Kaanta filed an unfair labor practices charge claiming that the warning violated sections 8(a)(1) and 8(a)(3) of the NLRA by interfering with his right to engage in protected activity. The ALJ found for the company on the grounds that Kaanta’s request did not constitute protected activity. In a 2-1 ruling, an NLRB panel reversed, finding that it would have been reasonable for Kaanta to conclude that future information requests, though protected, could result in discipline or discharge. According to the Court, “the Board concluded that a reasonable employee in Kaanta’s position would read . . . ‘[s]imilar requests such as this’ to mean all requests for wage-and-hour information, including authorized requests.” (Emphasis original.) The Board described the warning as an “overly broad . . . blanket threat.”

The D.C. Circuit disagreed and refused to “rubber stamp” the NLRB’s decision. The Court took issue with the NLRB’s “selective reading of the warning’s language,” and held that the Board’s conclusion was not supported by substantial evidence.

The test for determining whether an employer has engaged in unlawful conduct under the NLRA is “whether the employer’s statements may reasonably be said to have tended to interfere with employees’ exercise of their Section 7 rights.” In this case, the “warning targeted specific, unprotected conduct,”—i.e., “continued frivolous requests for information.” (Emphasis original.) The warning also stated that Kaanta was not a member of the bargaining committee and that the committee was not bargaining for him. This language, the Court explained, “makes the admonition against ‘[s]imilar requests such as this’ unambiguous: the earlier requests were problematic because they were outside the scope of Kaanta’s responsibilities as a steward.” “Reading the warning to cover future protected activity requires an inferential leap the record does not support . . . .”

The Court held that, “viewed in its entirety, . . . the record supports only one reasonable interpretation of the . . . warning: Kaanta would be disciplined if in the future he continued to do what he had done twice before—namely, make an unauthorized information request unrelated to his duties as a Union steward.” (Emphasis original.) The Court did note, however, “that an employer’s genuine ‘blanket’ threat to discipline for future protected activity would violate the [NLRA], even if, . . . the warning responded to unprotected activity.” (Emphasis original.)

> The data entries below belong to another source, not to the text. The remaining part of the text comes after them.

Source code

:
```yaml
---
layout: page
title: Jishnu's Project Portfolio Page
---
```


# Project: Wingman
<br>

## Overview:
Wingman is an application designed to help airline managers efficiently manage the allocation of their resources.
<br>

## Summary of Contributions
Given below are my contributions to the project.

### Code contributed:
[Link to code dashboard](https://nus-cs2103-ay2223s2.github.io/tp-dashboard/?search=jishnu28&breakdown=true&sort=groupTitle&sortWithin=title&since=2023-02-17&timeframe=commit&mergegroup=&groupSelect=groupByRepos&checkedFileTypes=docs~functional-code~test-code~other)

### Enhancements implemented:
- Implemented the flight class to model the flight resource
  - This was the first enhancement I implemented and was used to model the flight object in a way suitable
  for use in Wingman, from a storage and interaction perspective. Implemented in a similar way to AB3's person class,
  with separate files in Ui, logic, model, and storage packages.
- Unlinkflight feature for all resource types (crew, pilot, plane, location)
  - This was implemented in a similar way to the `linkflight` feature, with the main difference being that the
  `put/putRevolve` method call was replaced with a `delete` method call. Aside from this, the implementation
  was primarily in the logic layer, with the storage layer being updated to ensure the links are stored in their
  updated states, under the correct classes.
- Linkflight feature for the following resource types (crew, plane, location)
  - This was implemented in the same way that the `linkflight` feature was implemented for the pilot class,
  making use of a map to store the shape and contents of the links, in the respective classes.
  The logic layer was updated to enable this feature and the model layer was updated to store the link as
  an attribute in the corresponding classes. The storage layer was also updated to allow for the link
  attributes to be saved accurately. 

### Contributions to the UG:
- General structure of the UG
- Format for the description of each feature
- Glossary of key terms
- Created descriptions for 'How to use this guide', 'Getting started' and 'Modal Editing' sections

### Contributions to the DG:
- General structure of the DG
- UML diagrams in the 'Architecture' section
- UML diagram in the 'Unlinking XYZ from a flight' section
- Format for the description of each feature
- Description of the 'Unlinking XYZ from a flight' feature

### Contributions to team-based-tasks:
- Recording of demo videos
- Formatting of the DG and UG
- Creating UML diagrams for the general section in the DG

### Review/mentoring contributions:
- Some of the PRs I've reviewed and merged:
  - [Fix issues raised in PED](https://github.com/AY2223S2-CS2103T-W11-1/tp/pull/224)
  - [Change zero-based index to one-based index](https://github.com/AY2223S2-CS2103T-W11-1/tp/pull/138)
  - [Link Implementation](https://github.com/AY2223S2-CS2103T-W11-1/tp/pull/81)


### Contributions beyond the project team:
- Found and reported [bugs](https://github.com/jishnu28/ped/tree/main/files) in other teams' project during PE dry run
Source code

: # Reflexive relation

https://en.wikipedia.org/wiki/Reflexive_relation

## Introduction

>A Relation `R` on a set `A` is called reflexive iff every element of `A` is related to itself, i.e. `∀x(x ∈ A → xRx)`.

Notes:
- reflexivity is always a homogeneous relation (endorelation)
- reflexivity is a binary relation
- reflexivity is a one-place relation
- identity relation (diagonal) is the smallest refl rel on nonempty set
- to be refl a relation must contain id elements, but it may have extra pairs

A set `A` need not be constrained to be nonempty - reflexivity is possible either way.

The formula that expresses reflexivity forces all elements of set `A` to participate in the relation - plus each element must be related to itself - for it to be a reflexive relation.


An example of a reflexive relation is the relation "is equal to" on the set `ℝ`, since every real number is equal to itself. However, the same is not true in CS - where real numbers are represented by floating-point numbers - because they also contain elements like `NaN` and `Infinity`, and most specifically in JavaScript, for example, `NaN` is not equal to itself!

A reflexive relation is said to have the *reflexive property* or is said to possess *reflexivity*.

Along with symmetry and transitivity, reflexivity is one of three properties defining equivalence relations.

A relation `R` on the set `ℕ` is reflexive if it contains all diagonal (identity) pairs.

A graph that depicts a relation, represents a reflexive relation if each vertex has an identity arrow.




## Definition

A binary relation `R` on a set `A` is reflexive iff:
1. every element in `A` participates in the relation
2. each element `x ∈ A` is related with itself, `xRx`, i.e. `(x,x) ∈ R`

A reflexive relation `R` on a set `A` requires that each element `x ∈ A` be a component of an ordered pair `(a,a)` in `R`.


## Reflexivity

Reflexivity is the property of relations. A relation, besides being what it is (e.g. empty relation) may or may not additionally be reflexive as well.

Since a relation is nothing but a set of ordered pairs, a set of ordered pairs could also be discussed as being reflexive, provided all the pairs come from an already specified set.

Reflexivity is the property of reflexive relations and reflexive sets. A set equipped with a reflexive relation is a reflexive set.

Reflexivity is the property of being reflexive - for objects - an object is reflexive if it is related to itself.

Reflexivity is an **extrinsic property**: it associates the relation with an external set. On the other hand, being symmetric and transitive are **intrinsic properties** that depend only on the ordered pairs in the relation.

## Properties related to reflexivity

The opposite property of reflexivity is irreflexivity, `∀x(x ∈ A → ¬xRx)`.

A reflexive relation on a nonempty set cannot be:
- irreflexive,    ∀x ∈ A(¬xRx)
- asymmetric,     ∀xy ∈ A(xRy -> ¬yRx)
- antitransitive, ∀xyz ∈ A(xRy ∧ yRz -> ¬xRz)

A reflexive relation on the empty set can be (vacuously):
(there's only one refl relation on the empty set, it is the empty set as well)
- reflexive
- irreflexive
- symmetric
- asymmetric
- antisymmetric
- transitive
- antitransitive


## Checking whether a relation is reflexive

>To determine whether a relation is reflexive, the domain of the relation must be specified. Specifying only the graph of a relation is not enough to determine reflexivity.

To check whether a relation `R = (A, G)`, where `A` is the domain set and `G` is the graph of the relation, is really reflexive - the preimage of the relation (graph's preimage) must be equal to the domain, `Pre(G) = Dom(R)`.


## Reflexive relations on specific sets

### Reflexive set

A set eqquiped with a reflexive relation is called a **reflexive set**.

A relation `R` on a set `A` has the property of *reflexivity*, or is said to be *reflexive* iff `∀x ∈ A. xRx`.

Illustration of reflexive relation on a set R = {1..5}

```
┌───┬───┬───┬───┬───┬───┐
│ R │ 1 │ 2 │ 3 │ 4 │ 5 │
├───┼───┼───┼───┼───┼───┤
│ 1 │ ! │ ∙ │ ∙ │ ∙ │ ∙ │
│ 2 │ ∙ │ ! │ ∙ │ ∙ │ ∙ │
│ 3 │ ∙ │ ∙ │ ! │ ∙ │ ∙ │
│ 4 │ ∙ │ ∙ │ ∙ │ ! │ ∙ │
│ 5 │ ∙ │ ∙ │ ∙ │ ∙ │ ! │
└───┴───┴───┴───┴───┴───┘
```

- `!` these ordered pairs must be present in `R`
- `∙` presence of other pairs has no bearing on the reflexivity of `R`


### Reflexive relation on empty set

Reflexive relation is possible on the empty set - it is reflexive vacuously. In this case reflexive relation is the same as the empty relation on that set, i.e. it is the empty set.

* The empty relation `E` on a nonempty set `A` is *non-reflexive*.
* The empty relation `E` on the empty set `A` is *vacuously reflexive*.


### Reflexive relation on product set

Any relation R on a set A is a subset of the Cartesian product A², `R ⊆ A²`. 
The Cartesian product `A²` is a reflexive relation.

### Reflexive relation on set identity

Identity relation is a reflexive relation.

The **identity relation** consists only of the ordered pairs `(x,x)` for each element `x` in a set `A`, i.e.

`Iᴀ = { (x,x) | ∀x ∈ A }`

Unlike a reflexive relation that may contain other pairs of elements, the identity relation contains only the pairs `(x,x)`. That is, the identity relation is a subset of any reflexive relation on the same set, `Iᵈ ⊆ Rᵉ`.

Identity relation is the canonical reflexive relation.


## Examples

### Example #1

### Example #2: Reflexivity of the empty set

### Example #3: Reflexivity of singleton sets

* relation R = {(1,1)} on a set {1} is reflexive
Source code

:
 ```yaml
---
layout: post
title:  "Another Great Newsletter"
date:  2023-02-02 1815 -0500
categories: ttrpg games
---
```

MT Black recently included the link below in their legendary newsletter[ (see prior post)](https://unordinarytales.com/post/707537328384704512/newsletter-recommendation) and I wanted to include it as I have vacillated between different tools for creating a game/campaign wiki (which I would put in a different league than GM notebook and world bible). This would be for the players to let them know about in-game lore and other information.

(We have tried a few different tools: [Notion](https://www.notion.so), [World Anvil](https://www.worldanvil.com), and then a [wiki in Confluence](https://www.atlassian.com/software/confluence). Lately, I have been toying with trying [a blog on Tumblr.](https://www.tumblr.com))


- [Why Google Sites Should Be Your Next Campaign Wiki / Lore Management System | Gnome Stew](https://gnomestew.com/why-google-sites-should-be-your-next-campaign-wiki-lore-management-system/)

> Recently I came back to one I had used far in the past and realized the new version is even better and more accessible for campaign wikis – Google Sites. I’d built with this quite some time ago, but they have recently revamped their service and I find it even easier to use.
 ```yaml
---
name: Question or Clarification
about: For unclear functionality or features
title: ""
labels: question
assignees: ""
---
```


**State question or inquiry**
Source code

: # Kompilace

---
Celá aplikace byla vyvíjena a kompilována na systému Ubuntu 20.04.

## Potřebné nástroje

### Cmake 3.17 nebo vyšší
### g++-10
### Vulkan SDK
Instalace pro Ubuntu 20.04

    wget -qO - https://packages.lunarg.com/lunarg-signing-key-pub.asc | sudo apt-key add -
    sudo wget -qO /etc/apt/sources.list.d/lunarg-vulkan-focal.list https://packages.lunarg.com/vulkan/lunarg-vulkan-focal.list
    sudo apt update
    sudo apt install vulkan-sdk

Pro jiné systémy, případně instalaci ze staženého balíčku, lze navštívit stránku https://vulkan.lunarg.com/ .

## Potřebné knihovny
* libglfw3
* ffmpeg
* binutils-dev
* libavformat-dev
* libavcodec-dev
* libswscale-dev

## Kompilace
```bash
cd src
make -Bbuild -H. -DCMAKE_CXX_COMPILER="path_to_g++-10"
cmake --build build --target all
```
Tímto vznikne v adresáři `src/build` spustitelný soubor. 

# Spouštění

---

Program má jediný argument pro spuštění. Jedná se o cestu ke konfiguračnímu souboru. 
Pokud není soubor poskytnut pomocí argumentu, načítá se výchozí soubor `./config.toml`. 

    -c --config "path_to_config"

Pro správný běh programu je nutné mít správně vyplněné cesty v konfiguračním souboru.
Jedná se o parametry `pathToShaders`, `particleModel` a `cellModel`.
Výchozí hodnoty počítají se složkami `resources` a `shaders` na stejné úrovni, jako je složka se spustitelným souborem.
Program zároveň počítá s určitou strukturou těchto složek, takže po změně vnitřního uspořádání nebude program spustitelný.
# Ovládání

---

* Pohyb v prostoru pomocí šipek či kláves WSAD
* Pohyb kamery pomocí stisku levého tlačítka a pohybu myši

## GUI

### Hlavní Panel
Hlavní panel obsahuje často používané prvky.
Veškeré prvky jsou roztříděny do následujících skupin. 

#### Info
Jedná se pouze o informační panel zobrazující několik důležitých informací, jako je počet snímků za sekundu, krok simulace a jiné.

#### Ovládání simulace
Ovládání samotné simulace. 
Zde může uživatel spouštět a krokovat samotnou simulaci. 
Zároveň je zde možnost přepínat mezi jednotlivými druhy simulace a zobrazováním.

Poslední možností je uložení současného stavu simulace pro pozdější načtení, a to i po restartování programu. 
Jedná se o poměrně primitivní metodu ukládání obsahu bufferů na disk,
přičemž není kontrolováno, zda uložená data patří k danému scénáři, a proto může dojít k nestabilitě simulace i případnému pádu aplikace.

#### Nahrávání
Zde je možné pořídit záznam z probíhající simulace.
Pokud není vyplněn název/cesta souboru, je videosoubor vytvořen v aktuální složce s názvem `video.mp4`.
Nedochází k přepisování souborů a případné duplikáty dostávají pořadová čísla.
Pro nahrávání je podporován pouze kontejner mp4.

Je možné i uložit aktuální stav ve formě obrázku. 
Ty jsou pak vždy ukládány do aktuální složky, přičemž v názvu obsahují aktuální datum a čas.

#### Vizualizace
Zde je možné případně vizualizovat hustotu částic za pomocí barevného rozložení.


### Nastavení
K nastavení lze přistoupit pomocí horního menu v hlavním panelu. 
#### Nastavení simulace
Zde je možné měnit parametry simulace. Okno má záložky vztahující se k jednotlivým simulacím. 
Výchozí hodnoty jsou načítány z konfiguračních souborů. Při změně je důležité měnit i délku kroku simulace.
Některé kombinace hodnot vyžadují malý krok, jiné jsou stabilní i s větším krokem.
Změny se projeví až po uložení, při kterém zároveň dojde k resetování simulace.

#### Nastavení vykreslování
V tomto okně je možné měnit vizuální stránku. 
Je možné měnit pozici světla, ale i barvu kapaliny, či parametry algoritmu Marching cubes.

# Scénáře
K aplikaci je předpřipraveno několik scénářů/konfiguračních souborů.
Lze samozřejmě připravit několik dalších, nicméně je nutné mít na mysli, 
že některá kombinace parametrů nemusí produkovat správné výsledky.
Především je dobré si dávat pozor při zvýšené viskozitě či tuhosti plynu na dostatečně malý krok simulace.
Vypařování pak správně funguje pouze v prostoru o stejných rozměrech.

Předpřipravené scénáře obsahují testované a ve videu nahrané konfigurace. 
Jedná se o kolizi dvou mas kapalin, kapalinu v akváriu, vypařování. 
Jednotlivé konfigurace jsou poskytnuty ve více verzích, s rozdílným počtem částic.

Employers should use precise language when issuing warnings. Blanket warnings, even in response to unprotected activity, may led to liability under the NLRA if an employee could reasonably conclude that the warning amounted to a prohibition against all future complaints. And it goes without saying that any warning, blanket or specific, that relates to protected activity will likely violate the NLRA.